Já a professora de Direito Constitucional da Universidade Federal do Paraná (UFPR) Estefânia Barboza não considera que a restrição do foro necessariamente dá poderes exagerados aos juízes e membros do Ministério Públicos, já que suas decisões poderão ser revistas pelas outras instâncias.

Ela vê, porém, o risco de magistrados de primeira instância ficarem mais sujeitos à pressão política. Ele lembra que os constituintes, ao preverem o foro especial, buscaram proteger não só as autoridades de perseguição, mas também os integrantes do judiciário de serem assediados por poderosos.

"Dizer que você tem interferência sobre onze ministros (do Supremo) acho mais difícil, mas um deputado num município pode realmente ter um processo de interferência nas decisões de um juiz às vezes muito pior", destacou.

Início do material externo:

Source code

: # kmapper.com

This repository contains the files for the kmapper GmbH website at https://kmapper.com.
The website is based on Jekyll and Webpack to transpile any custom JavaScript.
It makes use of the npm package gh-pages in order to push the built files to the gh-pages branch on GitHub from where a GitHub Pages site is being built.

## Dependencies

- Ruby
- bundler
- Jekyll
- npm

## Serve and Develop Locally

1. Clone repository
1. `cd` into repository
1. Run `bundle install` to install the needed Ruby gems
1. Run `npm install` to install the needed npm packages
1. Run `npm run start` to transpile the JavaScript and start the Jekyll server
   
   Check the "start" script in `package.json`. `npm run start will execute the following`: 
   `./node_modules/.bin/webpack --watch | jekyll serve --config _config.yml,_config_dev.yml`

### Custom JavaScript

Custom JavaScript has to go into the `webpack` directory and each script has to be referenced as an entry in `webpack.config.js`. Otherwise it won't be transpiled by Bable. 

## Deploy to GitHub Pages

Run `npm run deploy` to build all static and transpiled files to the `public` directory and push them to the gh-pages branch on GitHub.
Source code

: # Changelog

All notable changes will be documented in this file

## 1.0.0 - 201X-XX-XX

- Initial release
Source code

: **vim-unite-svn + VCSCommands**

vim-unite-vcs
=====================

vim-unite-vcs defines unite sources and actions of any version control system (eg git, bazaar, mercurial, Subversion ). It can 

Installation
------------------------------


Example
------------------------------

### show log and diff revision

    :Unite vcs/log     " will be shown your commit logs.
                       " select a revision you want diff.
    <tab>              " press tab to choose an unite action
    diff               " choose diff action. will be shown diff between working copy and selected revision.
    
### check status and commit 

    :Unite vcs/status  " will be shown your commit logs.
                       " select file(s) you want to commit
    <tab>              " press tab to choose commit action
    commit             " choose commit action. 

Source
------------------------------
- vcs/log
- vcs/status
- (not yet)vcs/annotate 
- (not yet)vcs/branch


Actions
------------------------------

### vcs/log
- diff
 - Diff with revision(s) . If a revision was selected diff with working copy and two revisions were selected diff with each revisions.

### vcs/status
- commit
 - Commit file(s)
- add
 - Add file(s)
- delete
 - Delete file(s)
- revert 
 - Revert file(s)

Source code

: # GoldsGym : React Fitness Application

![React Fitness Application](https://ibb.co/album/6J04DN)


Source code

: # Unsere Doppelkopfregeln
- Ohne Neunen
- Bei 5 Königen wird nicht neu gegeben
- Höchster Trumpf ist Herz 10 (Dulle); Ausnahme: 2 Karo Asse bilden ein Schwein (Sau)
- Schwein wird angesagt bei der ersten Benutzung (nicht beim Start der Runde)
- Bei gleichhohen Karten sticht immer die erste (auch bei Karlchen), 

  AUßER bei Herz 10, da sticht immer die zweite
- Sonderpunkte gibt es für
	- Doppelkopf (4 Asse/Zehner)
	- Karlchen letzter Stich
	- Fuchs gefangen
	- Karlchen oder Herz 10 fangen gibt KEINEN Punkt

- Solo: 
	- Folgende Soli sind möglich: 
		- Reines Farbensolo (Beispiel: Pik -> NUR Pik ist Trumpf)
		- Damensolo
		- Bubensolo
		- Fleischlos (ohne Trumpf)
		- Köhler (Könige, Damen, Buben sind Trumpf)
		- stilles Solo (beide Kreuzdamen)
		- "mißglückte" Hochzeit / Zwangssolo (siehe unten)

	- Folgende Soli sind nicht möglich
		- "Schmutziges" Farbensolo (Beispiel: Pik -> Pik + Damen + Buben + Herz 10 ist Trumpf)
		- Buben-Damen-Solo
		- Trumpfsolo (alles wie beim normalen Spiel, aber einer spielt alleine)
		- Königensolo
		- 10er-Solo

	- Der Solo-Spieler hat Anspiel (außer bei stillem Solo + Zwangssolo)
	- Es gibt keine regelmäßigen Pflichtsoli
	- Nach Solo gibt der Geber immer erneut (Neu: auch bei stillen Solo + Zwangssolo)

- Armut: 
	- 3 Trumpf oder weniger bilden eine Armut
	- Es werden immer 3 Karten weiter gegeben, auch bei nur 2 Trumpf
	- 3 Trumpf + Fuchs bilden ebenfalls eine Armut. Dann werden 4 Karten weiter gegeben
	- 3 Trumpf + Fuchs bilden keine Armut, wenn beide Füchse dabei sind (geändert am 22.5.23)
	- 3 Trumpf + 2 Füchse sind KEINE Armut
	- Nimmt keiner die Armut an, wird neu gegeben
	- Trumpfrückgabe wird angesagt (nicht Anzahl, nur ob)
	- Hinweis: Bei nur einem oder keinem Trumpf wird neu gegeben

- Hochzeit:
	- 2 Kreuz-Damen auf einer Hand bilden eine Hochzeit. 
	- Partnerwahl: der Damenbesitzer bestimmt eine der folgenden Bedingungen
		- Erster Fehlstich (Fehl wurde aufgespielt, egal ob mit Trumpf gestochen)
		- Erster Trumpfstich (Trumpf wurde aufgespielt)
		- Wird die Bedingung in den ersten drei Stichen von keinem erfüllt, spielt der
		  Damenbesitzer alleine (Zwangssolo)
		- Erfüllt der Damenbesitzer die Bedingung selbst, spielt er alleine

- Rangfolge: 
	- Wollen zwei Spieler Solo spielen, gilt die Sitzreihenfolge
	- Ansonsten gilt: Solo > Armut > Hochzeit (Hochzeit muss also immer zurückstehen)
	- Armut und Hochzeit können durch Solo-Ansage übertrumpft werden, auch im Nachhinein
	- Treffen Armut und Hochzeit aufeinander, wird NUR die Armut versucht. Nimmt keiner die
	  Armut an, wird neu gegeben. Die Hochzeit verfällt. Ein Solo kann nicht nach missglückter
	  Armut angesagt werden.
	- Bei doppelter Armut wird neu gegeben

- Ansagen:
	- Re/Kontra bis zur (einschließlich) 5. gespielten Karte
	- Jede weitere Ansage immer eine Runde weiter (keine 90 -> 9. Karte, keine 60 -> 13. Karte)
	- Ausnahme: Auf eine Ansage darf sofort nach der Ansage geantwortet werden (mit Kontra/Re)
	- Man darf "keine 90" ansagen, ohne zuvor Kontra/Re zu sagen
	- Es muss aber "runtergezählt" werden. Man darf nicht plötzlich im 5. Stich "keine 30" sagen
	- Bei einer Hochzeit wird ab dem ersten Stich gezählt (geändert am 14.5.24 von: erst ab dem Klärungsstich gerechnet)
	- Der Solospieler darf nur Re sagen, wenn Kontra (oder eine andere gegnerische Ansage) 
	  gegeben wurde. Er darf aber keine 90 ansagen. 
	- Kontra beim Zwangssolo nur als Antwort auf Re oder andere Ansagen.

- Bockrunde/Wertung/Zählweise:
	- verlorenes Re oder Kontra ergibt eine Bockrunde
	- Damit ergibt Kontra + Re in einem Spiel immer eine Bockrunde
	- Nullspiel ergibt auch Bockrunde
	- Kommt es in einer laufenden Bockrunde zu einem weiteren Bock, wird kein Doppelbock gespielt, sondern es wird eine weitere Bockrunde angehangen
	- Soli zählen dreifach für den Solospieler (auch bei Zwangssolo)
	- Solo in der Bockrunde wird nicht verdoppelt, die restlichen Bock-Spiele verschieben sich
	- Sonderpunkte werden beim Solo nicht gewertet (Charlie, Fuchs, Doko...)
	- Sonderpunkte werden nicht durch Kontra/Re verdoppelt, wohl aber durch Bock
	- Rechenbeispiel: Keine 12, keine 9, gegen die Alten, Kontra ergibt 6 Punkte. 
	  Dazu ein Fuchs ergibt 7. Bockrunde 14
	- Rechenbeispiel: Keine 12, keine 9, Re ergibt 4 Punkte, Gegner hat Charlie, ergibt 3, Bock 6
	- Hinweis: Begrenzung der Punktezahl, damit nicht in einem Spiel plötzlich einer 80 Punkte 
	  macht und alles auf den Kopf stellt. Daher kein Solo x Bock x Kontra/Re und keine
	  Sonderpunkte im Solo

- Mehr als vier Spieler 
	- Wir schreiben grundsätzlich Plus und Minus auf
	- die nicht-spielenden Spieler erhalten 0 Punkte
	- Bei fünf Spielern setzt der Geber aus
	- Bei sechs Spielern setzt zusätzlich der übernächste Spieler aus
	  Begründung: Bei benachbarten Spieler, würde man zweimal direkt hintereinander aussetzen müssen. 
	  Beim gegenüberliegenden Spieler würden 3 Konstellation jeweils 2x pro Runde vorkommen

Embora reconheça que esse cenário seja possível, o procurador de Justiça na Bahia Rômulo de Andrade Moreira considera que juízes de primeira instância podem até ser menos influenciáveis que magistrados de tribunais e cortes superiores, nomeados politicamente.

"Há muitos casos de tribunais que protegem réus. Às vezes, o juiz tem mais coragem de atuar que o tribunal. Já houve época em que o tribunal da Bahia, por exemplo, que era dominado pelo Antônio Carlos Magalhães (três vezes governador do estado, já falecido)", ressaltou.

Moreira acredita que a decisão do STF de restringir o foro de parlamentares terá efeito cascata sobre todas as autoridades e não vê problema em ter sua proteção como membro do Judiciário reduzida também apenas a crimes relacionados ao desempenho do cargo.

"Eu sou procurador de Justiça, tenho prerrogativa de foro para exercer minha função sem medo de ser processado. E se eu for processado, serei processado por um tribunal. Agora, se eu atropelo alguém, o que tem a ver com minha função?", questiona.